А ведь партий у Забелы хватало – самых разных. После медового месяца супруги отбыли в Харьков, где на сцене местной оперы она пела Марию («Мазепа»), Мими («Богема»), Дездемону («Отелло»), Машу («Дубровский») и Эльзу («Лоэнгрин»). В 1897 году Надежду пригласили вернуться на службу в обновлённый Мамонтовский театр, где ей предстояло выступать вместе с Фёдором Шаляпиным. Забела стала в конце концов московской артисткой, но главный (не считая мужа, конечно) ценитель её таланта проживал в Петербурге.
Корсаковская певица
Николай Андреевич Римский-Корсаков – второй гений в жизни Забелы – впервые услышал пение Надежды Ивановны 26 декабря 1897 года на сцене Мамонтовского театра. Давали «Садко», Забела пела партию Волховы и очень, очень волновалась, как примет её трактовку композитор. Постановка «Садко» имела грандиозный успех, а Врубель, празднуя успех своей жены, написал её портрет в этой роли – картина «Царевна Волхова» (1898) выставлена теперь в Государственном Русском музее. Сценический костюм Волховы был также создан Врубелем.
При всём её таланте, высочайшем профессионализме и неутомимой работоспособности, Забела была крайне не уверена в себе и верила далеко не каждой похвале. Но Корсаков не просто похвалил голос Забелы, он был буквально сражён её точным соответствием образу. Вообще, у Надежды Ивановны было в ту пору множество поклонников, к числу которых, как уже говорилось выше, не принадлежал хозяин Мамонтовской оперы. Он упорно назначал Забелу на чуждые ей партии заграничных опер, тогда как душа её стремилась к русской музыке.
Римский-Корсаков появился в жизни Забелы как раз вовремя для того, чтобы восстановить справедливость.
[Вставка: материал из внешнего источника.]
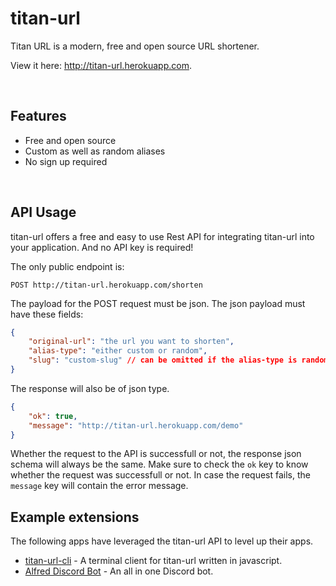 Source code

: # titan-url

Titan URL is a modern, free and open source URL shortener.

View it here: http://titan-url.herokuapp.com.

<br>

## Features

- Free and open source
- Custom as well as random aliases
- No sign up required

<br>


## API Usage

titan-url offers a free and easy to use Rest API for integrating titan-url into your application. And no API key is required! 



The only public endpoint is:
```
POST http://titan-url.herokuapp.com/shorten
```

The payload for the POST request must be json. The json payload must have these fields:

```json
{
	"original-url": "the url you want to shorten",
	"alias-type": "either custom or random",
	"slug": "custom-slug" // can be omitted if the alias-type is random
}
```

The response will also be of json type.
```json
{
	"ok": true,
	"message": "http://titan-url.herokuapp.com/demo"
}
```

Whether the request to the API is successfull or not, the response json schema will always be the same. Make sure to check the `ok` key to know whether the request was successfull or not. In case the request fails, the `message` key will contain the error message.

## Example extensions

The following apps have leveraged the titan-url API to level up their apps.

- [titan-url-cli](https://github.com/Shravan-1908/titan-url-cli) - A terminal client for titan-url written in javascript.
- [Alfred Discord Bot](https://github.com/alvinbengeorge/Discord) - An all in one Discord bot. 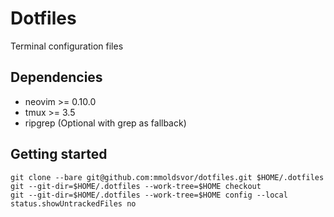 # Dotfiles
Terminal configuration files

## Dependencies

* neovim >= 0.10.0
* tmux >= 3.5
* ripgrep (Optional with grep as fallback)

## Getting started

```shell
git clone --bare git@github.com:mmoldsvor/dotfiles.git $HOME/.dotfiles
git --git-dir=$HOME/.dotfiles --work-tree=$HOME checkout
git --git-dir=$HOME/.dotfiles --work-tree=$HOME config --local status.showUntrackedFiles no
```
Вдохновлённый поэтическим голосом Надежды Ивановны (лирическое сопрано было его любимым тембром), он стал создавать оперы чуть ли не специально для неё. Услышав, как Забела поёт его «Снегурочку», Римский-Корсаков внёс изменения в уже готовую партию, ориентируясь на трактовку певицы: такое в мире музыки случается, мягко говоря, нечасто! Современники отмечали особенный характер Забелы-Снегурочки, которому певице удалось придать весенние, тёплые черты. Она пела Панночку в «Майской ночи», Ольгу в «Псковитянке» и каждый раз получала восторженные отклики от композитора. В Забеле Римский-Корсаков нашёл идеальную певицу, и, как пишет Барсова, наступил период его «небывалого творческого подъёма. Если за тридцать лет им было написано семь опер, то за следующее десятилетие (1898–1908) – восемь, из них семь опер вошли в сокровищницу не только русской, но и мировой оперной классики. Многие его сценические героини отныне будут воплощать некий эстетический идеал, обретённый наконец композитором в искусстве Н.И. Забелы. Отныне она и вдохновительница, и непревзойдённый интерпретатор его музыки».